* **Instructions to follow**
Starting at the line with "To test each", repeat every line exactly until the records end, including the last one.

[Saved entries]

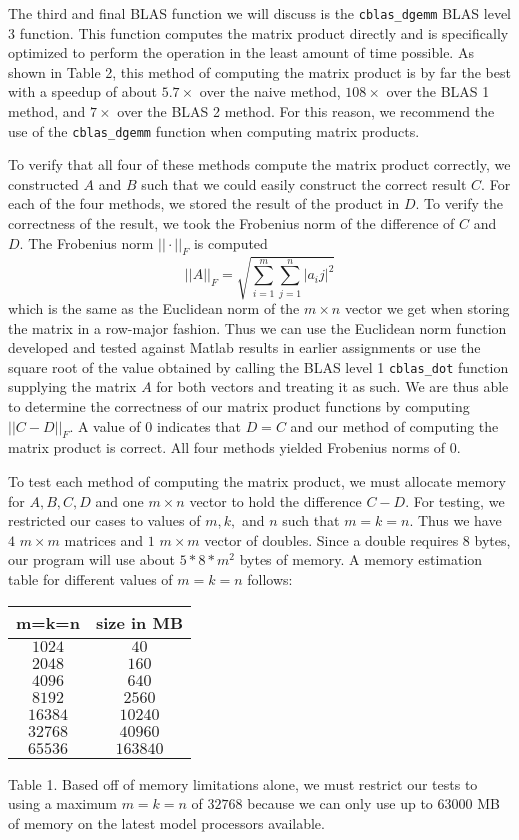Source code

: \documentclass[11pt]{article}
\begin{document}
The third and final BLAS function we will discuss is the \texttt{cblas\_dgemm} BLAS level 3 function. This function computes the matrix product directly and is specifically optimized to perform the operation in the least amount of time possible. As shown in Table 2, this method of computing the matrix product is by far the best with a speedup of about $5.7\times$ over the naive method, $108\times$ over the BLAS 1 method, and $7\times$ over the BLAS 2 method. For this reason, we recommend the use of the \texttt{cblas\_dgemm} function when computing matrix products.

To verify that all four of these methods compute the matrix product correctly, we constructed $A$ and $B$ such that we could easily construct the correct result $C$. For each of the four methods, we stored the result of the product in $D$. To verify the correctness of the result, we took the Frobenius norm of the difference of $C$ and $D$. The Frobenius norm $||\cdot||_F$ is computed
$$ ||A||_F = \sqrt{\sum_{i=1}^{m}{\sum_{j=1}^{n}{|a_ij|^2}}}$$
which is the same as the Euclidean norm of the $m \times n$ vector we get when storing the matrix in a row-major fashion. Thus we can use the Euclidean norm function developed and tested against Matlab results in earlier assignments or use the square root of the value obtained by calling the BLAS level 1 \texttt{cblas\_dot} function supplying the matrix $A$ for both vectors and treating it as such. We are thus able to determine the correctness of our matrix product functions by computing $ ||C-D||_F$. A value of $0$ indicates that $D=C$ and our method of computing the matrix product is correct. All four methods yielded Frobenius norms of $0$.

To test each method of computing the matrix product, we must allocate memory for $A, B, C, D$ and one $m \times n$ vector to hold the difference $C-D$. For testing, we restricted our cases to values of $m,k,$ and $n$ such that $m=k=n$. Thus we have $4$ $m \times m$ matrices and $1$ $m \times m$ vector of doubles. Since a double requires $8$ bytes, our program will use about $5*8*m^2$ bytes of memory. A memory estimation table for different values of $m=k=n$ follows:
\begin{center}
\begin{tabular}{ |c|c| } 
\hline
m=k=n & size in MB \\
\hline
$1024 $& $ 40 $\\ 
$2048$ & $ 160 $\\
$4096$ & $ 640 $\\
$8192$ & $ 2560 $\\
$16384$ & $ 10240 $\\
$32768$ & $ 40960 $\\
$65536$ & $ 163840 $\\
\hline
\end{tabular}
\end{center}
Table 1. Based off of memory limitations alone, we must restrict our tests to using a maximum $m=k=n$ of $32768$ because we can only use up to $63000$ MB of memory on the latest model processors available.
\end{document}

* **Expected answer**
To test each method of computing the matrix product, we must allocate memory for $A, B, C, D$ and one $m \times n$ vector to hold the difference $C-D$. For testing, we restricted our cases to values of $m,k,$ and $n$ such that $m=k=n$. Thus we have $4$ $m \times m$ matrices and $1$ $m \times m$ vector of doubles. Since a double requires $8$ bytes, our program will use about $5*8*m^2$ bytes of memory. A memory estimation table for different values of $m=k=n$ follows:
\begin{center}
\begin{tabular}{ |c|c| } 
\hline
m=k=n & size in MB \\
\hline
$1024 $& $ 40 $\\ 
$2048$ & $ 160 $\\
$4096$ & $ 640 $\\
$8192$ & $ 2560 $\\
$16384$ & $ 10240 $\\
$32768$ & $ 40960 $\\
$65536$ & $ 163840 $\\
\hline
\end{tabular}
\end{center}
Table 1. Based off of memory limitations alone, we must restrict our tests to using a maximum $m=k=n$ of $32768$ because we can only use up to $63000$ MB of memory on the latest model processors available.
\end{document}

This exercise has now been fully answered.